Big changes in the eddie.com world. After freelancing as a videographer, producer & consultant for the last few years, I’ve settled down as the Head of Production Services for a little outfit called Ustream. Maybe you’ve heard of them. They’re one of the big players in the live video streaming space (what was once called webcasting back in 1.0 days). Rappers love ’em. So do tech conferences. I just finished up streaming the LeWeb conference in Paris, my first trip as an employee. I’ve worked with Ustream a bunch over the past year in a consulting capacity, which has been a lot of fun.
So what does a Head of Production Services do? I’m still trying to figure that out. What I do know is that it’ll involve servicing the many requests we get for help from our customers. Ustream is super easy to use and free for anyone, though many people need or want a bit of extra help. Production Services will be that. You’ll be able to hire Ustream “certified” professionals to come out and make sure your event goes off without a hitch. You’ll hear more about that over the coming months as we get things figured out.

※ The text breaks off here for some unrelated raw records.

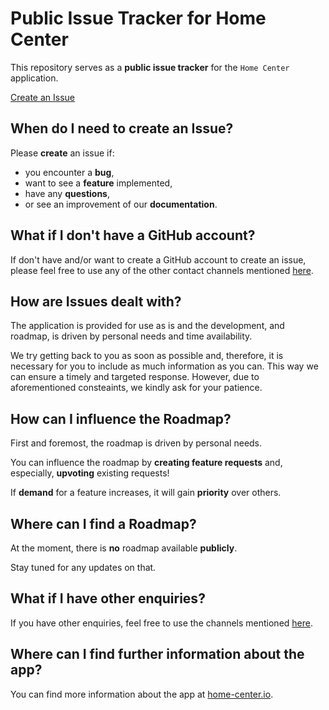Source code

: # Public Issue Tracker for Home Center

This repository serves as a **public issue tracker** for the `Home Center` application.

[Create an Issue](https://github.com/home-center/public-issues/issues/new/choose)

## When do I need to create an Issue?

Please **create** an issue if:
- you encounter a **bug**,
- want to see a **feature** implemented,
- have any **questions**,
- or see an improvement of our **documentation**.

## What if I don't have a GitHub account?

If don't have and/or want to create a GitHub account to create an issue, please feel free to use any of the other contact channels mentioned [here](https://home-center.io/about).

## How are Issues dealt with?

The application is provided for use as is and the development, and roadmap, is driven by personal needs and time availability.

We try getting back to you as soon as possible and, therefore, it is necessary for you to include as much information as you can. This way we can ensure a timely and targeted response.
However, due to aforementioned consteaints, we kindly ask for your patience.

## How can I influence the Roadmap?

First and foremost, the roadmap is driven by personal needs.

You can influence the roadmap by **creating feature requests** and, especially, **upvoting** existing requests!

If **demand** for a feature increases, it will gain **priority** over others.

## Where can I find a Roadmap?

At the moment, there is **no** roadmap available **publicly**.

Stay tuned for any updates on that.

## What if I have other enquiries?

If you have other enquiries, feel free to use the channels mentioned [here](https://home-center.io/about).

## Where can I find further information about the app?

You can find more information about the app at [home-center.io](https://home-center.io).
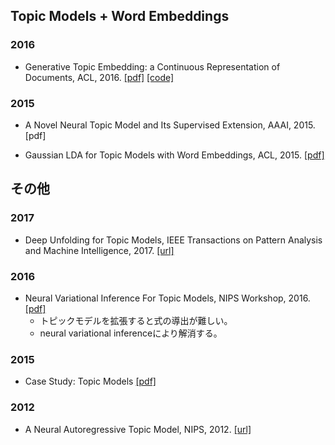 ## Topic Models + Word Embeddings
### 2016
- Generative Topic Embedding: a Continuous Representation of Documents, ACL, 2016.
[[pdf]](http://bigml.cs.tsinghua.edu.cn/~jun/pub/topic-embedding-acl2016.pdf)
[[code]](https://github.com/askerlee/topicvec)

### 2015
- A Novel Neural Topic Model and Its Supervised Extension, AAAI, 2015.
[pdf]

- Gaussian LDA for Topic Models with Word Embeddings, ACL, 2015.
[[pdf]](http://www.aclweb.org/anthology/P15-1077)

## その他
### 2017
- Deep Unfolding for Topic Models, IEEE Transactions on Pattern Analysis and Machine Intelligence, 2017.
[[url]](http://ieeexplore.ieee.org/document/7869412/)


### 2016
- Neural Variational Inference For Topic Models, NIPS Workshop, 2016.
[[pdf]](http://bayesiandeeplearning.org/papers/BDL_27.pdf)
  - トピックモデルを拡張すると式の導出が難しい。
  - neural variational inferenceにより解消する。

### 2015
- Case Study: Topic Models
[[pdf]](http://www.cs.cmu.edu/~epxing/Class/10708-15/notes/10708_scribe_lecture15.pdf)

### 2012
- A Neural Autoregressive Topic Model, NIPS, 2012.
[[url]](https://papers.nips.cc/paper/4613-a-neural-autoregressive-topic-model)


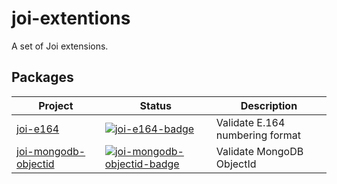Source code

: # joi-extentions

A set of Joi extensions.

## Packages

|        Project         |                            Status                             |           Description           |
| ---------------------- | ------------------------------------------------------------- | ------------------------------- |
| [joi-e164]             | [![joi-e164-badge]][joi-e164-package]                         | Validate E.164 numbering format |
| [joi-mongodb-objectid] | [![joi-mongodb-objectid-badge]][joi-mongodb-objectid-package] | Validate MongoDB ObjectId       |

[joi-e164]: https://github.com/ratson/joi-extentions/tree/master/packages/joi-e164
[joi-e164-badge]: https://img.shields.io/npm/v/joi-e164.svg
[joi-e164-package]: https://npmjs.com/package/joi-e164

[joi-mongodb-objectid]: https://github.com/ratson/joi-extentions/tree/master/packages/joi-mongodb-objectid
[joi-mongodb-objectid-badge]: https://img.shields.io/npm/v/joi-mongodb-objectid.svg
[joi-mongodb-objectid-package]: https://npmjs.com/package/joi-mongodb-objectid

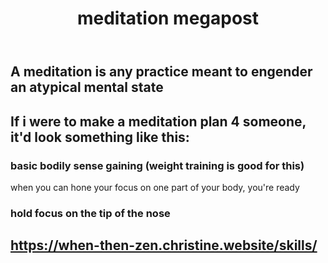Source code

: ﻿---
title: meditation megapost
---

## A meditation is any practice meant to engender an atypical mental state
## If i were to make a meditation plan 4 someone, it'd look something like this:
### basic bodily sense gaining (weight training is good for this)
when you can hone your focus on one part of your body, you're ready
### hold focus on the tip of the nose
## https://when-then-zen.christine.website/skills/
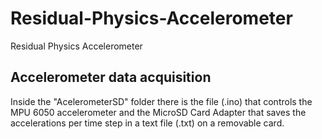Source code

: # Residual-Physics-Accelerometer
Residual Physics Accelerometer

## Accelerometer data acquisition
Inside the "AcelerometerSD" folder there is the file (.ino) that controls the MPU 6050 accelerometer and the MicroSD
Card Adapter that saves the accelerations per time step in a text file (.txt) on a removable card.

For me, this seems like a natural progression of things I’ve been doing over the past 10 years. Back in the early 2000’s, I worked for a small startup called Fast Forward Networks that had created an innovative platform for scaling live broadcasts across the Internet. Think multicast at the application layer. It worked pretty well and we had some early successes selling to CDNs, broadcasting the Super Bowl and a Madonna concert. That startup was acquired by Inktomi right before the dot-com crash. This meant a 1000+ person company was soon reduced to less than 100 and firesaled off to Yahoo! in 2003.
On the cusp of 2010, live Internet broadcasting is doing damn fine. It’s become disruptive and the major old-school TV broadcasters have a lot to fear. Some of the fundamental technologies have changed, such as Flash video being the ubiquitous way of viewing Internet video. Back in 1.0 days it was all about RealNetworks, Quicktime and Windows Media. Codec and platform compatibility problems were the norm and end-user bandwidth simply wasn’t there to provide the YouTube & Hulu like experience we have today. We’ve come a long way in 10 years and I have no doubt the next 10 years will be exponentially more interesting. I predict by 2020 all TV media consumption will be Internet based, cable will be dead, DVDs will be a relic and satellite will just be another avenue for delivering Internet. From where I’m sitting, that looks pretty good.